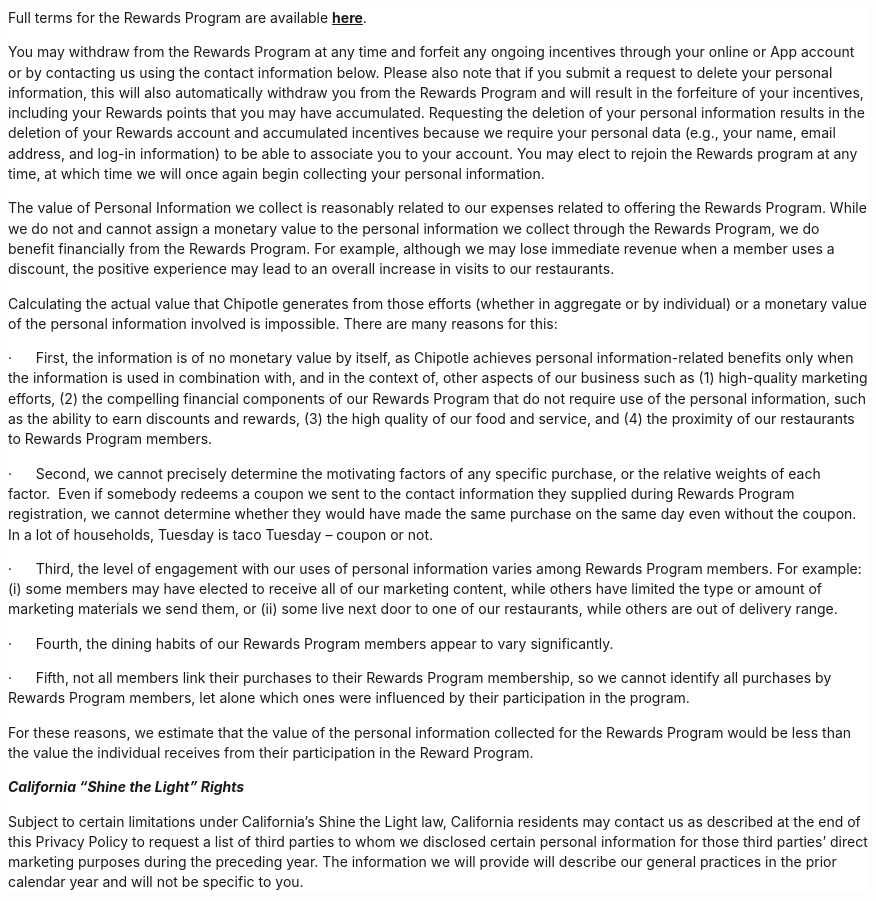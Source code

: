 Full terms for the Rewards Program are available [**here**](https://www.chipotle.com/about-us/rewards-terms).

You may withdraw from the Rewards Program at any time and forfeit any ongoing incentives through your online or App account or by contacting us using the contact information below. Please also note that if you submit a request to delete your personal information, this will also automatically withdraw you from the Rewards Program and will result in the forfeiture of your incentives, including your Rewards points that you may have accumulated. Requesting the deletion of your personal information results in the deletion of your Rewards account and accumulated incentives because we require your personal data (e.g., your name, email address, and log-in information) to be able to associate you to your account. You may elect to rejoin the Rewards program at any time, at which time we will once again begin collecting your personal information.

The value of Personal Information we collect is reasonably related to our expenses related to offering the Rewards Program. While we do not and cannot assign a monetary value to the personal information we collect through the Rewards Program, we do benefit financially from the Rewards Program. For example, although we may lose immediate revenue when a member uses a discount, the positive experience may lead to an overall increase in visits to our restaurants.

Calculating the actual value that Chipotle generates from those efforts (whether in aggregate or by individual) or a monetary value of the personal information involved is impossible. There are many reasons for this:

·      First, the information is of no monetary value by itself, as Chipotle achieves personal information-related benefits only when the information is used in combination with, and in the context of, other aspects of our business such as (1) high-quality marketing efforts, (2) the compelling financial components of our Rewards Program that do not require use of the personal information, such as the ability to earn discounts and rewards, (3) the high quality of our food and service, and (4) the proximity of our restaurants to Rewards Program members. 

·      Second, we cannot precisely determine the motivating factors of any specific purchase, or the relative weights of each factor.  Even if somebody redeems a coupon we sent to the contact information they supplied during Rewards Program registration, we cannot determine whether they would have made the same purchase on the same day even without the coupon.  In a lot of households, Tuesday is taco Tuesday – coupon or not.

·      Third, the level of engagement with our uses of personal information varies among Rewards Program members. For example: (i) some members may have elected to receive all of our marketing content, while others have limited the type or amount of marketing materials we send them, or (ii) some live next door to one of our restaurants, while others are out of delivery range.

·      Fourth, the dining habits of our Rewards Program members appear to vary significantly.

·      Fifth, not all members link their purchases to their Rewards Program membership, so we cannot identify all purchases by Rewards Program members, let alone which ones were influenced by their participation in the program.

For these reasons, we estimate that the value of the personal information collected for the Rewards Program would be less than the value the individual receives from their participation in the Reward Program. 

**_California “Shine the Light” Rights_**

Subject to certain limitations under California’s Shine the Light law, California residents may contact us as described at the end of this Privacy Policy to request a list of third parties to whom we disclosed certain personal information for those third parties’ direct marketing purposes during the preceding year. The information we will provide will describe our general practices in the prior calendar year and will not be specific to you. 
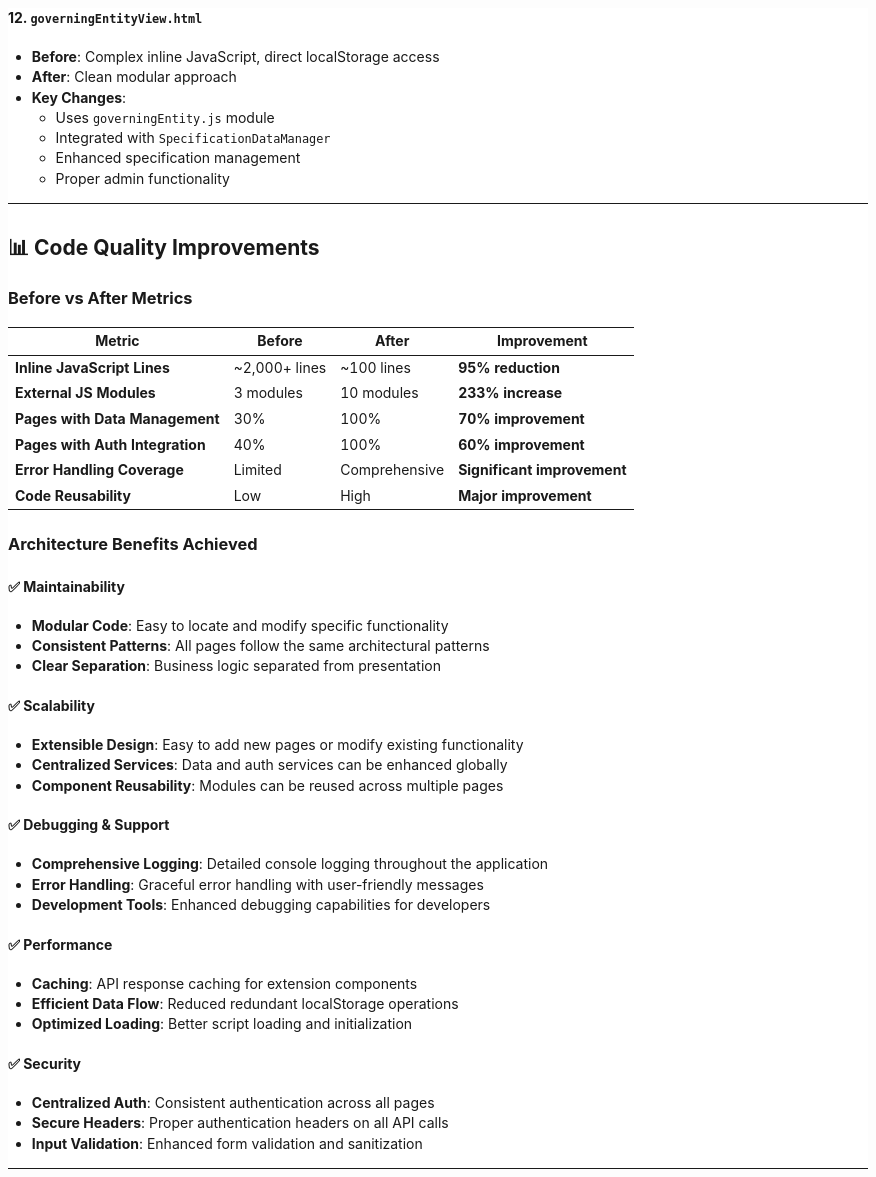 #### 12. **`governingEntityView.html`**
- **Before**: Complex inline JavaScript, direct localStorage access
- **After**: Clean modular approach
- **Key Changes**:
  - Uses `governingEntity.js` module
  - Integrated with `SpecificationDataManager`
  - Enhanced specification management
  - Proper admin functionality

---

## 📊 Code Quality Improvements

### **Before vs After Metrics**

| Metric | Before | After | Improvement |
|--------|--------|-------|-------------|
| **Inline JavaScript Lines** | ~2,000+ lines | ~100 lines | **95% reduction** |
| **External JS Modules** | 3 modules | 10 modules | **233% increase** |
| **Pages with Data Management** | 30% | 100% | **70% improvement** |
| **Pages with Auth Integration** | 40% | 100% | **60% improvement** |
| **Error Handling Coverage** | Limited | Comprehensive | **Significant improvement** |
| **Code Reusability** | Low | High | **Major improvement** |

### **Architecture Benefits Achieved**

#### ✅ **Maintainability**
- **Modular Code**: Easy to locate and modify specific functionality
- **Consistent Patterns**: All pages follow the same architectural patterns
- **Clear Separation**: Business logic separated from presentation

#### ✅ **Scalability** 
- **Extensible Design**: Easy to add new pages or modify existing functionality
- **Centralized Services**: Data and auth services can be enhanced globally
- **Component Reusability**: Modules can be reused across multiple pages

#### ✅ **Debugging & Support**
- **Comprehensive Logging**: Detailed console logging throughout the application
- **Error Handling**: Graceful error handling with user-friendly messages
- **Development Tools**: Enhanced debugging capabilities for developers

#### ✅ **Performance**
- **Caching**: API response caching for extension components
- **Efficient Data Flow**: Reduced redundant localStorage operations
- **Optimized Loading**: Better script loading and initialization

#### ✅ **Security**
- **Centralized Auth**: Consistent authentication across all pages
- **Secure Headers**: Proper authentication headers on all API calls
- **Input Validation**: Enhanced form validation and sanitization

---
☆ ☆ ☆ ☆ ☆
» ACTIVITY:
Find the string "components" in the entries above and return each line that holds it.

» PROBLEM SOLUTION:
·      First, the information is of no monetary value by itself, as Chipotle achieves personal information-related benefits only when the information is used in combination with, and in the context of, other aspects of our business such as (1) high-quality marketing efforts, (2) the compelling financial components of our Rewards Program that do not require use of the personal information, such as the ability to earn discounts and rewards, (3) the high quality of our food and service, and (4) the proximity of our restaurants to Rewards Program members. 
- **Caching**: API response caching for extension components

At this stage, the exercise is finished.